→ **What to do**
Using the records below, count the lines containing "snippets" and give only the total.

→ **Data to use**
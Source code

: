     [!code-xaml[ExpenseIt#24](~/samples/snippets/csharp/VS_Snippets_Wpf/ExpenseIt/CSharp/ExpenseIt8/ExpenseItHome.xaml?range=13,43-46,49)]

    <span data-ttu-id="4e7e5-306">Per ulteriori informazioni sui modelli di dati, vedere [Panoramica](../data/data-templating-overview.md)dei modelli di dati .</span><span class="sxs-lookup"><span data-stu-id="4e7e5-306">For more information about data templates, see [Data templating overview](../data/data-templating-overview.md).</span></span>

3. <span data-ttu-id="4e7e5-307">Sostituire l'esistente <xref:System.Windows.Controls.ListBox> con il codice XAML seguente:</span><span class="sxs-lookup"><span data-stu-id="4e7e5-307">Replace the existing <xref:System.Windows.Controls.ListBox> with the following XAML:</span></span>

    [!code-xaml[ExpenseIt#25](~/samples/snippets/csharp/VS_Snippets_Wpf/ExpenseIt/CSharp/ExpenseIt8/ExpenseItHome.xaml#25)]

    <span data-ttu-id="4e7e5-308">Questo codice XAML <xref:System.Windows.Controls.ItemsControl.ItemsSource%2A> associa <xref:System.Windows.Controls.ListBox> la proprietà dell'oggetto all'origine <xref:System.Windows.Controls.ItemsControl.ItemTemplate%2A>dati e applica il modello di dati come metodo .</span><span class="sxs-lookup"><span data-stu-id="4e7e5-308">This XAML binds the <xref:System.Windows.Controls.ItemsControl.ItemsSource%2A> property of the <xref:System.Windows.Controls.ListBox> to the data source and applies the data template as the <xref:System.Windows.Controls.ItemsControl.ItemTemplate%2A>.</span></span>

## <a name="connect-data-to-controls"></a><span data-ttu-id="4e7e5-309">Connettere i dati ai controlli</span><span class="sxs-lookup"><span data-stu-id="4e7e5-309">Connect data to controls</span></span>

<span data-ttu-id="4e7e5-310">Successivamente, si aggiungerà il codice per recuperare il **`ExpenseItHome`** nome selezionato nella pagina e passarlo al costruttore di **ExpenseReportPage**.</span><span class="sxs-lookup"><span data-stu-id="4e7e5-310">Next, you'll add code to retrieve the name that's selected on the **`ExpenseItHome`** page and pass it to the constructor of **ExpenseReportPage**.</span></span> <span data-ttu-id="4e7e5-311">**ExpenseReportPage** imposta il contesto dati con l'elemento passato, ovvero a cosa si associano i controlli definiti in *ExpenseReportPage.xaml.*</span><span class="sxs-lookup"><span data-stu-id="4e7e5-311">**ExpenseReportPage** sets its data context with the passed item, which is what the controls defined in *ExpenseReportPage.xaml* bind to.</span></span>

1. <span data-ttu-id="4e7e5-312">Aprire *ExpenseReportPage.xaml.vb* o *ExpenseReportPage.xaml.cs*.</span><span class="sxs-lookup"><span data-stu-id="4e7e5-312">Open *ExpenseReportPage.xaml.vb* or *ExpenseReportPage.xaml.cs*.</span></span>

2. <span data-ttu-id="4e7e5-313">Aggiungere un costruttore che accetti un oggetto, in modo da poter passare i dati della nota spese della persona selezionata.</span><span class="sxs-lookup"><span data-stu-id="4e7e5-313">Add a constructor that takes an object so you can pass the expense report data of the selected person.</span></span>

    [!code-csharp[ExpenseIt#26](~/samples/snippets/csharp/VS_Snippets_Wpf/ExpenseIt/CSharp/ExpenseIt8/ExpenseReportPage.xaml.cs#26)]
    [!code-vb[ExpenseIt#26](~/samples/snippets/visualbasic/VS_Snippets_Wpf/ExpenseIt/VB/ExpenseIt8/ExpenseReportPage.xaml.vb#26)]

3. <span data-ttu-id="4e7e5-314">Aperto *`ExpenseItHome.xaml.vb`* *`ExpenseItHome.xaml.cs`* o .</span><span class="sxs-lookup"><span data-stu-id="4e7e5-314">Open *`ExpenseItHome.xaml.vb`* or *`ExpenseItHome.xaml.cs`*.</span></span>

→ **Output for this exercise**
4